Incognite tassi e cambio
La scommessa di Merz di rianimare il Pil attraverso il riarmo tedesco per superare la crisi in Germania è rischiosa. Da sola potrebbe non bastare. Soprattutto, servirebbero probabilmente anni prima di toccare con mano i risultati. Gli elettori avranno tanta pazienza? A meno che l’inflazione nell’Eurozona non continui a scendere e sostare stabilmente sotto il 2%, la Banca Centrale Europea ha sostanzialmente completato il taglio dei tassi di interesse. Lo ha fatto intendere ieri alla conferenza stampa di Christine Lagarde. La politica monetaria smetterà di apportare buone notizie all’economia. Tocca ai governi fare la loro parte.
E i governi nel frattempo potrebbero dovere fare i conti con una ripresa del cambio euro-dollaro più forte di quanto sarebbe desiderabile. Dazi ed euro forte sono un combinato esplosivo per le esportazioni. A meno che avesse ragione Lagarde nel fare notare che sia illogico che l’euro si rafforzi con le imprese nell’area colpite dai dazi. Forse è un messaggio in codice per i mercati: “non tollereremo un apprezzamento del cambio smisurato”.
Una Germania in crisi da anni sembra meno restia ad opporsi. Continua a mancare un driver per la crescita, una svolta decisiva.
Crisi in Germania esige accordo commerciale UE-USA
L’agenda Merz prevedrebbe anche la sburocratizzazione dell’amministrazione pubblica e una ventata di mercato. Il fatto che sia costretto a governare con i socialdemocratici, limita la sua azione politica.
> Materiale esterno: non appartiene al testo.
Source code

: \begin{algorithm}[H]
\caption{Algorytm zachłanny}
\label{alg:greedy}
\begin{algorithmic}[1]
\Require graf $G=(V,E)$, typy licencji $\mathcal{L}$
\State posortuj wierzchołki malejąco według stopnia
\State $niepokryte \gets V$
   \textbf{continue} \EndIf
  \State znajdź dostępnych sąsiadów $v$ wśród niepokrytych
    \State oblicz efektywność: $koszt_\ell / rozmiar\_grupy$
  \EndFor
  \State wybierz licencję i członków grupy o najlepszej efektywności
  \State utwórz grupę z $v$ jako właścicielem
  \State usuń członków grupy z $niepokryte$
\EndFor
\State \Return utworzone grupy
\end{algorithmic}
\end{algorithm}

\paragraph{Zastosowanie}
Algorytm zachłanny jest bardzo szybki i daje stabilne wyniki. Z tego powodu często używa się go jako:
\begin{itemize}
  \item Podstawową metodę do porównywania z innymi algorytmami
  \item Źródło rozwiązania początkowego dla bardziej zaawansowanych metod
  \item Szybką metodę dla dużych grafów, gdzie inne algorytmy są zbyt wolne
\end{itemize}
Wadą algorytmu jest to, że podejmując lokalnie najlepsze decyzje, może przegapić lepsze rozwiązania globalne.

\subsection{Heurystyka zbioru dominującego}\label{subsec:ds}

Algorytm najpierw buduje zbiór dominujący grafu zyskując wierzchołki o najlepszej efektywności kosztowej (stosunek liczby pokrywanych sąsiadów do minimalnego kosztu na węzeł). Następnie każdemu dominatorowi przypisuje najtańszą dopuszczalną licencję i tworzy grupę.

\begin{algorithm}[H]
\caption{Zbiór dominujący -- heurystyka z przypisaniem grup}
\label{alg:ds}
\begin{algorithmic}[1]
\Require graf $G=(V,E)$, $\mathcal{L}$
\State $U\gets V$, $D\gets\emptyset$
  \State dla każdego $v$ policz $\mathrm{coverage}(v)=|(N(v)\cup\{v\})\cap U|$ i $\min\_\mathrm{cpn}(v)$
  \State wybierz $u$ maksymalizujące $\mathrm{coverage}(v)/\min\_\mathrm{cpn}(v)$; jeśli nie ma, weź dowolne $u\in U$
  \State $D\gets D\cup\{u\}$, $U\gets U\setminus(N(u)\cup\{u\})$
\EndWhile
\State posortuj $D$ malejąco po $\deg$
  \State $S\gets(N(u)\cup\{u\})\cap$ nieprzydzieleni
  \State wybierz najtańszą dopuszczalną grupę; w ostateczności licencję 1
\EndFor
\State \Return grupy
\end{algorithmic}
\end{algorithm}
Sul piano europeo si sta andando verso lo smantellamento del Green Deal per cercare di offrire sostegno non solo all’automotive, ma alle imprese continentali in generale abbassandone i costi di produzione e le incombenze burocratiche. Tutte mosse che non esiteranno frutti immediati. La crisi della Germania è qui per restare. Merz non potrà permettersi che l’Unione Europea non stringa un accordo commerciale con Trump entro fine giugno o inizio luglio al massimo.